Copyright Amazon.com, Inc. or its affiliates. All Rights Reserved.
SPDX-License-Identifier: CC-BY-SA-4.0
This section explains how Amazon SageMaker interacts with a Docker container that runs your own inference code for batch transform. Use this information to write inference code and create a Docker image.
Topics + How Amazon SageMaker Runs Your Inference Image + How Amazon SageMaker Loads Your Model Artifacts + How Containers Serve Requests + How Your Container Should Respond to Health Check (Ping) Requests
To configure a container to run as an executable, use an ENTRYPOINT
instruction in a Dockerfile. Note the following: + For batch transforms, Amazon SageMaker runs the container as:
docker run image serve
Amazon SageMaker overrides default CMD
statements in a container by specifying the serve
argument after the image name.

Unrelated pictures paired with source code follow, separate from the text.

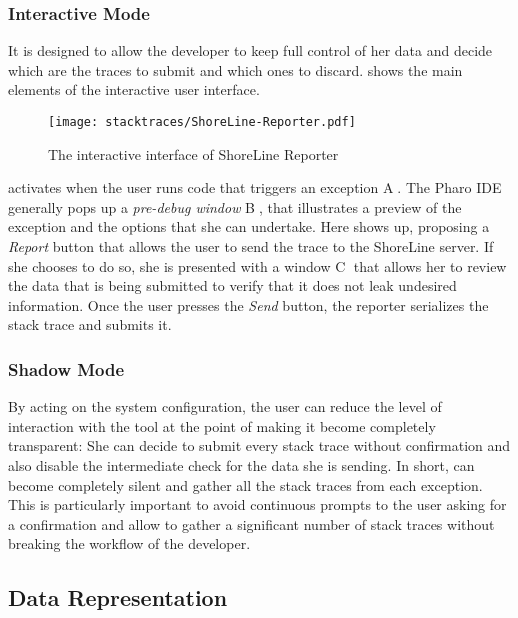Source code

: \subsubsection{Interactive Mode}
It is designed to allow the developer to keep full control of her data and decide which are the traces to submit and which ones to discard.
 shows the main elements of the interactive user interface.

\begin{figure}[ht]
\begin{center}
  \texttt{[image: stacktraces/ShoreLine-Reporter.pdf]}
  \caption{The interactive interface of ShoreLine Reporter}
  \label{fig:shoreline-reporter}
\end{center}
\end{figure}

\shr activates when the user runs code that triggers an exception \textcircled{\scriptsize A}.
The Pharo IDE generally pops up a \emph{pre-debug window} \textcircled{\scriptsize B}, that illustrates a preview of the exception and the options that she can undertake.
Here \shr shows up, proposing a \emph{Report} button that allows the user to send the trace to the ShoreLine server.
If she chooses to do so, she is presented with a window \textcircled{\scriptsize C} that allows her to review the data that is being submitted to verify that it does not leak undesired information.
Once the user presses the \emph{Send} button, the reporter serializes the stack trace and submits it.

\subsubsection{Shadow Mode}
By acting on the system configuration, the user can reduce the level of interaction with the tool at the point of making it become completely transparent: She can decide to submit every stack trace without confirmation and also disable the intermediate check for the data she is sending.
In short, \shr can become completely silent and gather all the stack traces from each exception.
This is particularly important to avoid continuous prompts to the user asking for a confirmation and allow \shr to gather a significant number of stack traces without breaking the workflow of the developer.


\subsection{Data Representation}

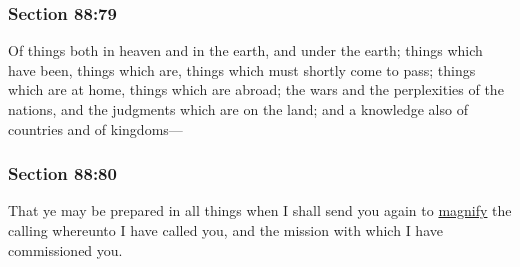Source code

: 
	\subsubsection{Section 88:79} %
		\label{DC88-79}

		Of things both in heaven and in the earth, and under the earth; things which have been, things which are, things which must shortly come to pass; things which are at home, things which are abroad; the wars and the perplexities of the nations, and the judgments which are on the land; and a knowledge also of countries and of kingdoms---


	\subsubsection{Section 88:80} %
		\label{DC88-80}

		That ye may be prepared in all things when I shall send you again to \hyperref[MAGNIFY]{magnify} the calling whereunto I have called you, and the mission with which I have commissioned you.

The serve
argument overrides arguments that you provide with the CMD
command in the Dockerfile.
+ We recommend that you use the exec
form of the ENTRYPOINT
instruction:
ENTRYPOINT ["executable", "param1", "param2"]
For example:
ENTRYPOINT ["python", "k_means_inference.py"]
+ Amazon SageMaker sets environment variables specified in CreateModel and CreateTransformJob on your container. Additionally, the following environment variables will be populated: + SAGEMAKER_BATCH
is always set to true
when the container runs in Batch Transform. + SAGEMAKER_MAX_PAYLOAD_IN_MB
is set to the largest size payload that will be sent to the container via HTTP. + SAGEMAKER_BATCH_STRATEGY
will be set to SINGLE_RECORD
when the container will be sent a single record per call to invocations and MULTI_RECORD
when the container will get as many records as will fit in the payload. + SAGEMAKER_MAX_CONCURRENT_TRANSFORMS
is set to the maximum number of /invocations
requests that can be opened simultaneously. Note
The last three environment variables come from the API call made by the user. If the user doesn’t set values for them, they aren’t passed. In that case, either the default values or the values requested by the algorithm (in response to the /execution-parameters
) are used. + If you plan to use GPU devices for model inferences (by specifying GPU-based ML compute instances in your CreateTransformJob
request), make sure that your containers are nvidia-docker compatible. Don’t bundle NVIDIA drivers with the image. For more information about nvidia-docker, see NVIDIA/nvidia-docker.
+ You can’t use the init
initializer as your entry point in Amazon SageMaker containers because it gets confused by the train and serve arguments.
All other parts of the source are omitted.